Spicer Jeffries was told before auditing the investment funds that the advisor had used this unusual calculating method. Within the firm, employees determined that valuating stocks such as those in the funds carried a “significant fraud risk,” according to the SEC.
And yet, the auditing team, led by audit partner Sean Tafaro, did not scrutinize the advisor’s approach. Instead, they only checked that his or her calculations were correct.
“As a result of Tafaro’s deficient and improper professional conduct, Spicer Jeffries issued unqualified audit reports,” the SEC wrote in its 18-page order last week.
Spicer Jeffries and Tafaro did not admit wrongdoing but did consent to the SEC’s findings and punishments.
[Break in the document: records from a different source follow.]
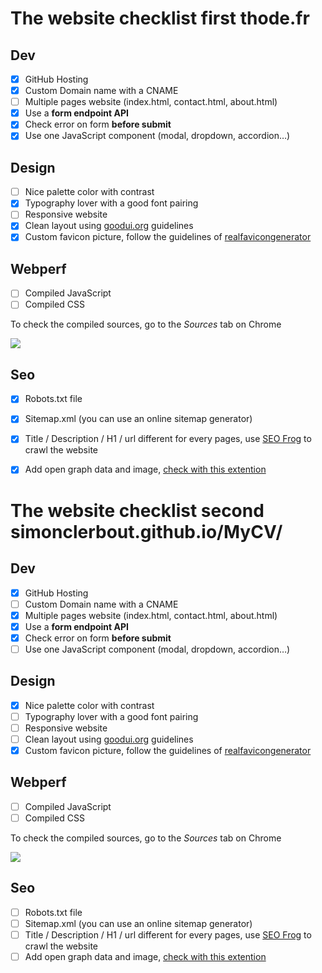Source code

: # The website checklist first thode.fr

## Dev

* [X] GitHub Hosting
* [X] Custom Domain name with a CNAME
* [ ] Multiple pages website \(index.html, contact.html, about.html\)
* [X] Use a **form endpoint API**
* [X] Check error on form **before submit**
* [X] Use one JavaScript component \(modal, dropdown, accordion…\)

## Design

* [ ] Nice palette color with contrast
* [X] Typography lover with a good font pairing
* [ ] Responsive website
* [X] Clean layout using [goodui.org](http://goodui.org) guidelines
* [X] Custom favicon picture, follow the guidelines of [realfavicongenerator](http://realfavicongenerator.net/)

## Webperf

* [ ] Compiled JavaScript
* [ ] Compiled CSS

To check the compiled sources, go to the _Sources_ tab on Chrome

 ![](/assets/webperf-css.gif)

## Seo

* [X] Robots.txt file
* [X] Sitemap.xml \(you can use an online sitemap generator\)
* [X] Title / Description / H1 / url different for every pages, use [SEO Frog](https://www.screamingfrog.co.uk/seo-spider/) to crawl the website
* [X] Add open graph data and image, [check with this extention](https://chrome.google.com/webstore/detail/open-graph-preview/ehaigphokkgebnmdiicabhjhddkaekgh)


# The website checklist second simonclerbout.github.io/MyCV/

## Dev

* [X] GitHub Hosting
* [ ] Custom Domain name with a CNAME
* [X] Multiple pages website \(index.html, contact.html, about.html\)
* [X] Use a **form endpoint API**
* [X] Check error on form **before submit**
* [ ] Use one JavaScript component \(modal, dropdown, accordion…\)

## Design

* [X] Nice palette color with contrast
* [ ] Typography lover with a good font pairing
* [ ] Responsive website
* [ ] Clean layout using [goodui.org](http://goodui.org) guidelines
* [X] Custom favicon picture, follow the guidelines of [realfavicongenerator](http://realfavicongenerator.net/)

## Webperf

* [ ] Compiled JavaScript
* [ ] Compiled CSS

To check the compiled sources, go to the _Sources_ tab on Chrome

 ![](/assets/webperf-css.gif)

## Seo

* [ ] Robots.txt file
* [ ] Sitemap.xml \(you can use an online sitemap generator\)
* [ ] Title / Description / H1 / url different for every pages, use [SEO Frog](https://www.screamingfrog.co.uk/seo-spider/) to crawl the website
* [ ] Add open graph data and image, [check with this extention](https://chrome.google.com/webstore/detail/open-graph-preview/ehaigphokkgebnmdiicabhjhddkaekgh)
In addition to the censure and Tafaro’s suspension, the firm must also hire a consultant to review its auditing policies and procedures, the SEC order states.
“Auditors are critical gatekeepers that must employ a robust system of quality control to ensure adherence to professional standards,” SEC attorney Andrew Dean said in a statement.
Spicer Jeffries was also censured in 2015, after the SEC found it did not have documentation to support a half-dozen audits of stock brokers that it filed between 2009 and 2013.
The Denver-based firm, which has other offices in Florida and the Cayman Islands, is among the 10 largest hedge fund auditing firms in the U.S., according to its website.
Tafaro and Robert Yurglich, the firm’s managing partner, did not respond to requests for comment. Neither did their attorneys, Dean Aarestad and Jeffrey Thomas.